2) A week ago a volcano in Iceland erupted, throwing massive clouds of ash and debris into the air and causing officials in 38 countries around Europe to ban all air travel for a week. Millions of people were stranded in Europe and millions more were kept from flying into their countries, causing massive inconveniences all over the world. My friend's parents were vacationing in Paris at the time and their flight was canceled. As flights are finally starting up again today, officials predict it will be weeks before everyone who was supposed to leave during this time finds a flight home.
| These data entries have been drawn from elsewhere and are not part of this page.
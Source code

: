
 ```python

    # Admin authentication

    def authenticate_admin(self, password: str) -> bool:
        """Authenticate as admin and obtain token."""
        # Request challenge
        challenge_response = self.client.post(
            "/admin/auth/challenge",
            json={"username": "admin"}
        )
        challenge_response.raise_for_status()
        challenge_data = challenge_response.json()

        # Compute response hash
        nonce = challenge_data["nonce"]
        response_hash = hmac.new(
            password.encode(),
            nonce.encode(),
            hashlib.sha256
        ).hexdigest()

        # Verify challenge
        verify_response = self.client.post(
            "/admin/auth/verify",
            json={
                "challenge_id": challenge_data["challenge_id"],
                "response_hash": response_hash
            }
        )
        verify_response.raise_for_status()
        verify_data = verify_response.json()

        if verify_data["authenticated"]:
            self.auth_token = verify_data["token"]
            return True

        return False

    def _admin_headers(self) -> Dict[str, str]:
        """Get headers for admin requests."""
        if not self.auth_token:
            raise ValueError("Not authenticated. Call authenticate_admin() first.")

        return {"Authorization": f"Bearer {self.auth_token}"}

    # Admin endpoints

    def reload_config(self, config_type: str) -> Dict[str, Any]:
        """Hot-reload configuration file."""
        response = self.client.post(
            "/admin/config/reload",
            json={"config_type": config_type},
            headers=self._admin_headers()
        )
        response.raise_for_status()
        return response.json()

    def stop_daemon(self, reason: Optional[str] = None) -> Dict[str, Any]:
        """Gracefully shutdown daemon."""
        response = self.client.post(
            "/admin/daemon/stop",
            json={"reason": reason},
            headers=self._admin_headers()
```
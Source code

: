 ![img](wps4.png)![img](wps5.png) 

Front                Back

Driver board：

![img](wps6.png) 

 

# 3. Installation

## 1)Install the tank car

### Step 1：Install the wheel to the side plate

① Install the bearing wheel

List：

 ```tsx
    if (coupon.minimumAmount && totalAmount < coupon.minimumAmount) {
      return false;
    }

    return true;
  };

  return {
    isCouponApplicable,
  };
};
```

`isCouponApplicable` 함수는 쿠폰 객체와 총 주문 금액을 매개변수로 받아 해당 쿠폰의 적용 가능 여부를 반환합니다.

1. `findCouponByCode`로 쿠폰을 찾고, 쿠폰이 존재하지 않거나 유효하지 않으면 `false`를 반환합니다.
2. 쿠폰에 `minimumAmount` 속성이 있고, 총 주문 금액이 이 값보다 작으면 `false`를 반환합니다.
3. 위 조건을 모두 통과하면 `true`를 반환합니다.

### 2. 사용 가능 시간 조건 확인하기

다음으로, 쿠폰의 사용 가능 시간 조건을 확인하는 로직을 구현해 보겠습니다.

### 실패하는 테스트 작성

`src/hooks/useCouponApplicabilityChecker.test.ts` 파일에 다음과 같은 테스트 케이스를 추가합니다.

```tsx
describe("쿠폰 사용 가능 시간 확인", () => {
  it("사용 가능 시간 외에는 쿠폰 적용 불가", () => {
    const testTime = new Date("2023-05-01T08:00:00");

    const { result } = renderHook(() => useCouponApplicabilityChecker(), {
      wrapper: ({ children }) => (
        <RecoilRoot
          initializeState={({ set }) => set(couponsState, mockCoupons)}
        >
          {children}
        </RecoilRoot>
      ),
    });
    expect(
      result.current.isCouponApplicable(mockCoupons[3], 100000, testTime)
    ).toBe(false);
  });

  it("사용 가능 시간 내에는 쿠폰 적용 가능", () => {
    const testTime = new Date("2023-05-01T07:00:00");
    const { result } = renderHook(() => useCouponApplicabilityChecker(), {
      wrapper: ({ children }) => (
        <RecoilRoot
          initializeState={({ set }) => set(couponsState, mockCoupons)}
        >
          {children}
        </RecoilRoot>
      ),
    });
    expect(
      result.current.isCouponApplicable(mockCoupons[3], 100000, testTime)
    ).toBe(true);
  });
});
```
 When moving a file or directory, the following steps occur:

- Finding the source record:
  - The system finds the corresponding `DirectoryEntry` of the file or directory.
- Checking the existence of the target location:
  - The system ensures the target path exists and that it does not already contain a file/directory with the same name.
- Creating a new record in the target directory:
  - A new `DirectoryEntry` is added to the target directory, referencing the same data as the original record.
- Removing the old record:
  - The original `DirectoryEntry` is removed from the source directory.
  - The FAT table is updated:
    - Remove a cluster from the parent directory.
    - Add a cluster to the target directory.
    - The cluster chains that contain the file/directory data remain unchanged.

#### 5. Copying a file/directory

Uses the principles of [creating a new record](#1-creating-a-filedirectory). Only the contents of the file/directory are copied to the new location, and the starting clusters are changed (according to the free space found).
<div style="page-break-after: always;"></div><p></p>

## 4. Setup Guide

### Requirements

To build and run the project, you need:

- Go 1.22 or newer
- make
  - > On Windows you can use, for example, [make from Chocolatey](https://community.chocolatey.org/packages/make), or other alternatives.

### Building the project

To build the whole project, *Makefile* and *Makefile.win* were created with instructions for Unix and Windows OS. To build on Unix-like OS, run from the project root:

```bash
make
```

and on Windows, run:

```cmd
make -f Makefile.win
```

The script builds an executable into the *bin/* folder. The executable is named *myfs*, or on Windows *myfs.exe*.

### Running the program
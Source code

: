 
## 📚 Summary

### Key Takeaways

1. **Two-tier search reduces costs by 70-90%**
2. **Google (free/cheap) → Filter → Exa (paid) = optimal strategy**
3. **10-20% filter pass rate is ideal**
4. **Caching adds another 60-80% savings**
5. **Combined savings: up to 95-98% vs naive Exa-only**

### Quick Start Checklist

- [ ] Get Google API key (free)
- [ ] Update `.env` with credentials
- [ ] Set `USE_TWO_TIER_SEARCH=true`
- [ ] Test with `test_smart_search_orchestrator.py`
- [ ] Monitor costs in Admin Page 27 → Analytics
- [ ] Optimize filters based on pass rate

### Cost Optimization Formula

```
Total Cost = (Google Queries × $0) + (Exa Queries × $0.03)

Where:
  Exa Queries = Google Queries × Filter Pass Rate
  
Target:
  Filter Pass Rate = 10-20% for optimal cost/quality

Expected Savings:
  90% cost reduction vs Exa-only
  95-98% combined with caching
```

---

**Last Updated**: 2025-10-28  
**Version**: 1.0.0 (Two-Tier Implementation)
One stinkin' volcano. For all the effort it took, God could have barely twitched a pinky muscle. And it inconveniences the entire world. It reminded me once again of how precariously human society sits on a balance of God's grace. For all of Sir Francis Bacon's triumphant claims of subjecting mother nature to the will of man (and that was an opinion from FOUR centuries ago, albeit before the atrocities of the 19th and 20th centuries shattered our naivete), we are all collectively so helpless in our world. Sure, death by lion mauling has gone down since the invention of guns and since the dawn of modern medicine we have ended one major world disease (polio).

WOOPTY. FREAKIN'. DO.

One earthquake. One arbitrary twitch of earth's tectonic plates. That's all it takes for God to claim the millions of lives that belong to him. One tsunami. One clump of dirt falling into the ocean. That's all it takes. We are so great and powerful, aren't we?

And that's it. We are helpless. If the Scriptures are true, then we are told that our lives are at the mercy of God the creator to do as he pleases. In addition, we are told that our sin put the price of death on our heads. What a wonder that there are still men and women walking about believing they have any measure of control over their fates.

To bring this all back to my original point. I am not surprised that I have felt so inarticulate lately and that it has been the source of much grief to my life. It has curbed this growing, sinister root of arrogance and pride in my heart. Am I so praiseworthy? Am I so well-spoken and useful that my ministry is indispensable to God's kingdom work? What a ludicrous idea! But I confess, this belief is present in my heart and has put me in a dangerous place. In that light, God muting me was the most loving form of discipline that could be offered me. In my inability to speak, God has allowed me to watch helplessly as he did his work in my life and in the lives of those around me. In my figurative silence, I have seen myself become not so much an instrument for God's work but a video-camera recording it all in wonder.

This time period was not easy. It made me angry that I couldn't speak well. I felt like I wasted so much time meeting with people if I couldn't even properly encourage them. I hated it. The only thing that I could effectively do was write things down. According to the Myers-Briggs personality type indicator, I am an INTJ and one of my difficulties is expressing thoughts and insights that I receive intuitively.

I don't know how much longer I will feel this way. I don't know if I will always be frustrated in verbal communication because of who I am. I don't know if I will always be a better writer than I am a conversationalist. Even having said that, I am not a naturally good writer; I labor intensively at these things. All I know is, I am called to preach and teach the Word and I will be equipped by my Lord. If this is the thorn at my side, then fine; I will just learn to trust that he will put words in my mouth when he pleases to. In my life, my prayer will be this:

"Take my lips and let them be filled with messages from Thee."